[Dataset entries]

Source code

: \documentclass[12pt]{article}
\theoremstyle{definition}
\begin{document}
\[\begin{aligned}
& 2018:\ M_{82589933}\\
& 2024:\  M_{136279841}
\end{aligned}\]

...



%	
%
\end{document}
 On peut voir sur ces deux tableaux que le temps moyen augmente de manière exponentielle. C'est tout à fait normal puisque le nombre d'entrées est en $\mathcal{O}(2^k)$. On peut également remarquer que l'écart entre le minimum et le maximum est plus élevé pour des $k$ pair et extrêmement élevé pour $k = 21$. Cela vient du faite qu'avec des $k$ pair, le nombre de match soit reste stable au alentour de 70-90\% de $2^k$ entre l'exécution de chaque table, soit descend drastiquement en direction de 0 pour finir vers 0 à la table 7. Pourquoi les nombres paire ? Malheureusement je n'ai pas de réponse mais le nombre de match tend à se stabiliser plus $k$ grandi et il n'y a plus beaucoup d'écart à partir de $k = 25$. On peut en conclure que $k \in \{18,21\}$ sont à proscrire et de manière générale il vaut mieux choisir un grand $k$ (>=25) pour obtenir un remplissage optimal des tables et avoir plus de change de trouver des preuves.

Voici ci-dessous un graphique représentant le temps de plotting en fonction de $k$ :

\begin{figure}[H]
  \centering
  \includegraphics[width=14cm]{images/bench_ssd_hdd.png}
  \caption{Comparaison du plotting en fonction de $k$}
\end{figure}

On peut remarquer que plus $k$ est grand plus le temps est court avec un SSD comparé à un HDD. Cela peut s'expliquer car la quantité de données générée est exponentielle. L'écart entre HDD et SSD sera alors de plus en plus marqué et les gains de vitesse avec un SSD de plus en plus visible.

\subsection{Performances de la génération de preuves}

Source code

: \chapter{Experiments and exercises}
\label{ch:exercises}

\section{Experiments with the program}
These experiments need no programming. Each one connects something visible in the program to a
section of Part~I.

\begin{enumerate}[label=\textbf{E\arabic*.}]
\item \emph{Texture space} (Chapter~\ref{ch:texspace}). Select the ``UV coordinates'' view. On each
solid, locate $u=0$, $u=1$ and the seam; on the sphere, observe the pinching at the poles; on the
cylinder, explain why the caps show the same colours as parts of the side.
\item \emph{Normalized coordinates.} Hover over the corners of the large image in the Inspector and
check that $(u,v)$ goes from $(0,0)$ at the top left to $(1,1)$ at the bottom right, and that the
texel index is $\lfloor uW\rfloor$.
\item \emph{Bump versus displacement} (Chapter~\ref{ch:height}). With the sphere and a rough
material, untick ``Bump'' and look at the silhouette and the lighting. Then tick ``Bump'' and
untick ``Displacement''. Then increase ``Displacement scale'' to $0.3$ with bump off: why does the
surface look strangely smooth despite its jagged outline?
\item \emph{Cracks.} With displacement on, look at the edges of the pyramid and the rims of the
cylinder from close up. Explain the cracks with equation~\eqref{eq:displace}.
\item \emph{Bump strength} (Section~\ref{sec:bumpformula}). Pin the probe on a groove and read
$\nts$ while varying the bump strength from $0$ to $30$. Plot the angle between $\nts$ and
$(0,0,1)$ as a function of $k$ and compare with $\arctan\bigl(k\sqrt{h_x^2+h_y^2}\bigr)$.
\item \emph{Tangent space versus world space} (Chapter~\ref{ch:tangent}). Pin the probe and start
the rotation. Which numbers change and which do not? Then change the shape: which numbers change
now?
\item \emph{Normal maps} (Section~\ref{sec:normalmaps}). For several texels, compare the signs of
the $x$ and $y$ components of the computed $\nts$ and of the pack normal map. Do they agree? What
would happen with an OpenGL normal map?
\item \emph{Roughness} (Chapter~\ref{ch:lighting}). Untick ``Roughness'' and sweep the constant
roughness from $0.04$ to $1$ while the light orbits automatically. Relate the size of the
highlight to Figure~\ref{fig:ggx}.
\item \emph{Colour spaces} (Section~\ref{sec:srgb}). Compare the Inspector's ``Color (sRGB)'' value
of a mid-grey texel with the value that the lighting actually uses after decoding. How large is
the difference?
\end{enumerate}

TASK BRIEF:
Your answer should consist of the lines from the line with "roughness from $0.04$" through the last line of the data, set down exactly, both included.

OUTPUT FOR THIS TASK:
roughness from $0.04$ to $1$ while the light orbits automatically. Relate the size of the
highlight to Figure~\ref{fig:ggx}.
\item \emph{Colour spaces} (Section~\ref{sec:srgb}). Compare the Inspector's ``Color (sRGB)'' value
of a mid-grey texel with the value that the lighting actually uses after decoding. How large is
the difference?
\end{enumerate}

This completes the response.